(Source records)
****************************************

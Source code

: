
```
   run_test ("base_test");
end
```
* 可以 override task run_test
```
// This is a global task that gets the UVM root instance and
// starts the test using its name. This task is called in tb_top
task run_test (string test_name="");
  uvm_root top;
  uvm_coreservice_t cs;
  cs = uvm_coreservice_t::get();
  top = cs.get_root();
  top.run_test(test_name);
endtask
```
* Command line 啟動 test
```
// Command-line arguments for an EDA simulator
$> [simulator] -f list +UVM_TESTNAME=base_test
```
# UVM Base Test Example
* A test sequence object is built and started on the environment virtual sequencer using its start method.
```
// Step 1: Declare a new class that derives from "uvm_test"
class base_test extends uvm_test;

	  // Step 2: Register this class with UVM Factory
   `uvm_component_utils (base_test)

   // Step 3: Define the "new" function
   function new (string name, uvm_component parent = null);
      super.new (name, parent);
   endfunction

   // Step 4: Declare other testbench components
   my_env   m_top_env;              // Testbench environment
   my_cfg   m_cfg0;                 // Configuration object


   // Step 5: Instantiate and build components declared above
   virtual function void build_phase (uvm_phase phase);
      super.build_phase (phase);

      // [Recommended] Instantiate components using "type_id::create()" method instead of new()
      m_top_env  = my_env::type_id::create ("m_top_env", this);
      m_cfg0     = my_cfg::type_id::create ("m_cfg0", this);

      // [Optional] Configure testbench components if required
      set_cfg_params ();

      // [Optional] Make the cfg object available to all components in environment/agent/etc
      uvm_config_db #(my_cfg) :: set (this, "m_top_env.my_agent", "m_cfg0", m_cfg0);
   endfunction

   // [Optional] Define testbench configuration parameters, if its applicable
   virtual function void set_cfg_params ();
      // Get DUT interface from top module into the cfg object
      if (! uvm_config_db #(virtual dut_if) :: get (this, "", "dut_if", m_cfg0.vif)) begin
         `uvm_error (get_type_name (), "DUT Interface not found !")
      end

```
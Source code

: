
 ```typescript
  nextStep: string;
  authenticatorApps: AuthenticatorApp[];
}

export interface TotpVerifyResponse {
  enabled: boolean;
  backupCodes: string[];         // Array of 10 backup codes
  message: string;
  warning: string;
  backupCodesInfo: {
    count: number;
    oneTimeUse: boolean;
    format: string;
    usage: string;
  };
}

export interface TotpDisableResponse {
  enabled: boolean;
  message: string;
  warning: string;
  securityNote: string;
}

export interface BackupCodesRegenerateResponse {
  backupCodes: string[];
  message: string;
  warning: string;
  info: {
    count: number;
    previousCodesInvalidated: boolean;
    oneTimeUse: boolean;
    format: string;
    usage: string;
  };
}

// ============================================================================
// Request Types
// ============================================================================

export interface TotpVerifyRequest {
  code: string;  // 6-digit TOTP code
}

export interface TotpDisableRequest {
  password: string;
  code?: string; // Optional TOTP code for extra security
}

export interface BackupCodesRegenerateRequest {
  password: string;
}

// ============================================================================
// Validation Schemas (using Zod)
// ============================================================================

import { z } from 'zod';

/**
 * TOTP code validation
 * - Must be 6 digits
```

****************************************

• [THE TASK]: Within the records, the lines containing the string "using" are to be counted and their number given without comment.

• [TASK RESPONSE]: 4